Google has announced that public domain digital books in Google Book Search are now available in mobile editions at http://books.google.com/m.

“How to Improve the Google Book Search Settlement”

James Grimmelmann, Associate Professor at New York Law School, has made available "How to Improve the Google Book Search Settlement" in the Berkeley Electronic Press' Selected Works.

Here's the abstract:

The proposed settlement in the Google Book Search case should be approved with strings attached. The project will be immensely good for society, and the proposed deal is a fair one for Google, for authors, and for publishers. The public interest demands, however, that the settlement be modified first. It creates two new entities—the Books Rights Registry Leviathan and the Google Book Search Behemoth—with dangerously concentrated power over the publishing industry. Left unchecked, they could trample on consumers in any number of ways. We the public have a right to demand that those entities be subject to healthy, pro-competitive oversight, and so we should.

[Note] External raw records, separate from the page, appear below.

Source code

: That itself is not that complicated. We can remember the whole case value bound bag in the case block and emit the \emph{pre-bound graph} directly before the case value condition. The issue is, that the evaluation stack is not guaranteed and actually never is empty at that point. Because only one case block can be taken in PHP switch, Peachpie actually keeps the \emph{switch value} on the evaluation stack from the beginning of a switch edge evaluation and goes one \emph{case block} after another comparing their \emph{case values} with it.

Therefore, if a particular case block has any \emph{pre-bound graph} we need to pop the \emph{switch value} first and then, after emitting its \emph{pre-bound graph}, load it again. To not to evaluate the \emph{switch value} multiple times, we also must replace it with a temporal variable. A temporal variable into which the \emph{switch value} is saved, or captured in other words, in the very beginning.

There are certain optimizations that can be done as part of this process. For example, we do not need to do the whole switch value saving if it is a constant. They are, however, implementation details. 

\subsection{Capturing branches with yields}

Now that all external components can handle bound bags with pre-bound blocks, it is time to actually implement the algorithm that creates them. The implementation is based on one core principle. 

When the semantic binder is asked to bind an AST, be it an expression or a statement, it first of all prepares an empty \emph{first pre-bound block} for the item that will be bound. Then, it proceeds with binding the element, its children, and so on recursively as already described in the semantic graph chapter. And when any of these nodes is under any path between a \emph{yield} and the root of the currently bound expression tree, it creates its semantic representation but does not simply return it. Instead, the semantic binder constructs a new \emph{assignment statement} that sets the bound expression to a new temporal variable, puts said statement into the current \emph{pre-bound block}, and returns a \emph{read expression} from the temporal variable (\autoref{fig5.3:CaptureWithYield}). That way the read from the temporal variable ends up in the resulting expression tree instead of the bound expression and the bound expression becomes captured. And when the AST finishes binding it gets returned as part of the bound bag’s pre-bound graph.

ALA Office for Information Technology Policy Launches Google Books Settlement Site

The ALA Office for Information Technology Policy has launched a Google Books Settlement Web site.

Clarifications about the Michigan/OCLC OAIster Deal

Dorothea Salo has posted "The Straight Story on OAIster and Its Move" on Caveat Lector in which the University of Michigan Library's Katrina Hagedorn answers questions about the future of OAIster.

Here's an excerpt:

Q. Once oaister.org ceases to exist, there will be no way to search the harvested records for free except through worldcat.org, is that right?

A. I think those details haven’t been hammered out yet. Worldcat.org is one choice, yes. There will be likely be other products and services, and it’s likely you’ll be able to limit to just oaister records (for what that’s worth).

University of Michigan and OCLC Form OAIster Partnership

The University of Michigan and OCLC will jointly support the OAIster search engine for open access documents.

Here's an excerpt from the press release:

Launched in 2002 with grant support from the Andrew W. Mellon Foundation, OAIster was developed to test the feasibility of building a portal to open archive collections using the Open Archives Initiative Protocol for Metadata Harvesting (OAI-PMH). OAIster has since grown to become one of the largest aggregations of records pointing to open archive collections in the world with over 19 million records contributed by over 1,000 organizations worldwide.

Under the partnership, OAIster.org will continue to function as the public interface to OAIster collections, through funding provided by OCLC to the University of Michigan. Later in 2009, metadata harvesting operations will transfer from the University of Michigan to OCLC. . . .

Starting in late January 2009, while OAIster continues to be freely available at the www.oaister.org Web site, OCLC will host a version of OAIster on OCLC's FirstSearch platform and make it available through subscriptions to the FirstSearch Base Package at no additional charge.

“Editorial: Google Deal or Rip-Off?”

In "Editorial: Google Deal or Rip-Off?," Francine Fialkoff, Library Journal Editor-in-Chief, takes a hard look at the Google-Association of American Publishers/Authors Guild copyright settlement.

Here's an excerpt:

Clearly, the public had little standing in the negotiations that led to the recent agreement in the class-action lawsuit against Google for scanning books from library shelves. . . . Well, the suit was never about the public interest but about corporate interests, and librarians did not have much power at the bargaining table, no matter how hard those consulted pushed. While there are many provisions in the document that specify what libraries can and can't do and portend greater access, ultimately, it is the restrictions that scream out at us from the miasma of details.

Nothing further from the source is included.